Inside the mind of a scammer

Tactics investment fraudsters use to deceive over-55s

The Financial Conduct Authority (FCA) is urging over-55s to check that investment opportunities are genuine before they part with their money.

This comes as new research[1], commissioned as part of the FCA’s ScamSmart campaign, reveals that only two in five (42%) think they know how to spot a fraudulent investment opportunity. Fraudsters are targeting the growing over-55 population because they are more likely to have money to invest.

Advanced psychological tactics

In 2016, victims of investment fraud lost on average £32,000[2] as fraudsters employed increasingly advanced psychological tactics to persuade victims to invest. One of the most common methods used by fraudsters is to pressurise potential investors to make a quick decision on a time-limited investment offer. This new research found that more than half (53%) of the over-55s surveyed believed acting quickly can be key to getting a good deal, demonstrating how many could be vulnerable to this tactic.

A third (34%) said it is best not to discuss investment decisions with others, and fewer than half (48%) said they would be likely to seek impartial advice before making an investment. These attitudes are seized on by fraudsters, who often urge their target to keep the offer a secret in order to prevent others from dissuading them from investing.
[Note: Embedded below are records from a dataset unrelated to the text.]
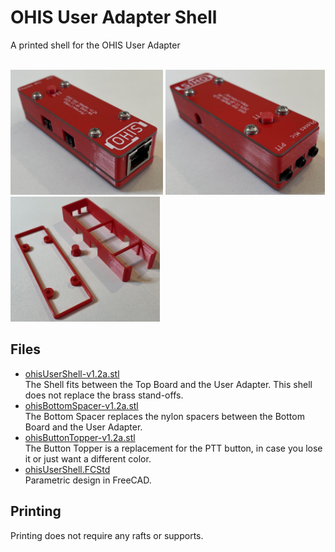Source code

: # OHIS User Adapter Shell

A printed shell for the OHIS User Adapter

<br>
<img alt="ohisUserShell1-v1.2a.jpg" src="ohisUserShell1-v1.2a.jpg" height="200"/>
<img alt="ohisUserShell2-v1.2a.jpg" src="ohisUserShell2-v1.2a.jpg" height="200"/>
<img alt="ohisUserShellParts-v1.2a.jpg" src="ohisUserShellParts-v1.2a.jpg" height="200"/>


## Files

* [ohisUserShell-v1.2a.stl](ohisUserShell-v1.2a.stl) <br>
The Shell fits between the Top Board and the User Adapter. This shell does not replace the brass stand-offs.
* [ohisBottomSpacer-v1.2a.stl](ohisBottomSpacer-v1.2a.stl) <br>
The Bottom Spacer replaces the nylon spacers between the Bottom Board and the User Adapter.
* [ohisButtonTopper-v1.2a.stl](ohisButtonTopper-v1.2a.stl) <br>
The Button Topper is a replacement for the PTT button, in case you lose it or just want a different color.
* [ohisUserShell.FCStd](ohisUserShell.FCStd) <br>
Parametric design in FreeCAD.

## Printing

Printing does not require any rafts or supports.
More attractive investment opportunities

45% of over-55s surveyed agreed that investment opportunities are more attractive if you know of others who have made similar investments. Fraudsters may exploit this by saying that others want in on the deal or have already benefitted.
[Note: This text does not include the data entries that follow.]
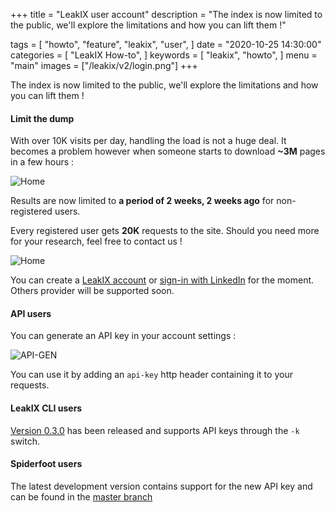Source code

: +++
title = "LeakIX user account"
description = "The index is now limited to the public, we'll explore the limitations and how you can lift them !"

tags = [
    "howto",
    "feature",
    "leakix",
    "user",
]
date = "2020-10-25 14:30:00"
categories = [
    "LeakIX How-to",
]
keywords = [
    "leakix",
    "howto",
]
menu = "main"
images = ["/leakix/v2/login.png"]
+++

The index is now limited to the public, we'll explore the limitations and how you can lift them !

<!--more-->

#### Limit the dump

With over 10K visits per day, handling the load is not a huge deal. It becomes a problem however when someone starts to download **~3M** pages in a few hours :

![Home](/leakix/v2/dump.png)

Results are now limited to **a period of 2 weeks, 2 weeks ago** for non-registered users.

Every registered user gets __20K__ requests to the site. Should you need more for your research, feel free to contact us !

![Home](/leakix/v2/login.png)

You can create a [LeakIX account](https://leakix.net/auth/register) or [sign-in with LinkedIn](https://leakix.net/auth/login) for the moment. Others provider will be supported soon.

#### API users

You can generate an API key in your account settings :

![API-GEN](/leakix/v2/api-gen.png)

You can use it by adding an `api-key` http header containing it to your requests.

#### LeakIX CLI users

[Version 0.3.0](https://github.com/LeakIX/LeakIXClient/releases/tag/0.3.0) has been released and supports API keys through the `-k` switch.

#### Spiderfoot users

The latest development version contains support for the new API key and can be found in the [master branch](https://github.com/smicallef/spiderfoot) 

[leakix]: <https://leakix.net/>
Interestingly, those surveyed were more aware of certain signs of investment fraud, but less aware of others. For example, 92% agreed being contacted out of the blue could be a warning sign, but 19 per cent were unaware that being promised returns above the market rate could also be a tactic.

The common tactics used by fraudsters include:
Offering lucrative returns above the market rate and downplaying the risks of the investment
Using flattery to make potential victims feel good, such as praising them for being a knowledgeable investor
Saying that the deal is only available to the target and asking them to keep it a secret
Saying that other clients have invested or want in on the deal (known as ‘social proof’)
Putting them under pressure to invest in a time-limited offer

The FCA is urging consumers to be sceptical and cautious before they invest their money. If someone invests their money with an unauthorised firm, they will have no protection from the Financial Ombudsman Service or Financial Services Compensation Scheme if things go wrong.

Nick Hewer, who is supporting the campaign, added:

‘As someone who has been approached by scammers myself, I know how hard it is to identify whether an investment offer is legitimate. They’re
very clever these people, playing psychological games to win over the trust of often vulnerable victims and that’s why I’m working with the FCA to raise awareness of this troubling issue.

‘Remember, if it sounds too good to be true then it probably is. If you are offered an attractive investment out of the blue, be suspicious, check the FCA’s Warning List and seek impartial advice. Better still, if you get a cold call, just put the phone down!’ τ

Source data:
[1] All figures, unless otherwise stated, are from YouGov Plc. The total sample size was 1,004 GB adults aged 55+, in social grade ABC1, with a gross household income of £30,000+ and/ or savings of £5,000+. Fieldwork was undertaken between 27 January and 6 February 2017. The survey was carried out online.
[2] Figures from Action Fraud released in October 2016.
In the last six months (July 2016 – January 2017), the FCA received 2,748 reports of scams or unauthorised firms to its website.
In 2016, the FCA received 261,547 visitors to the ScamSmart website.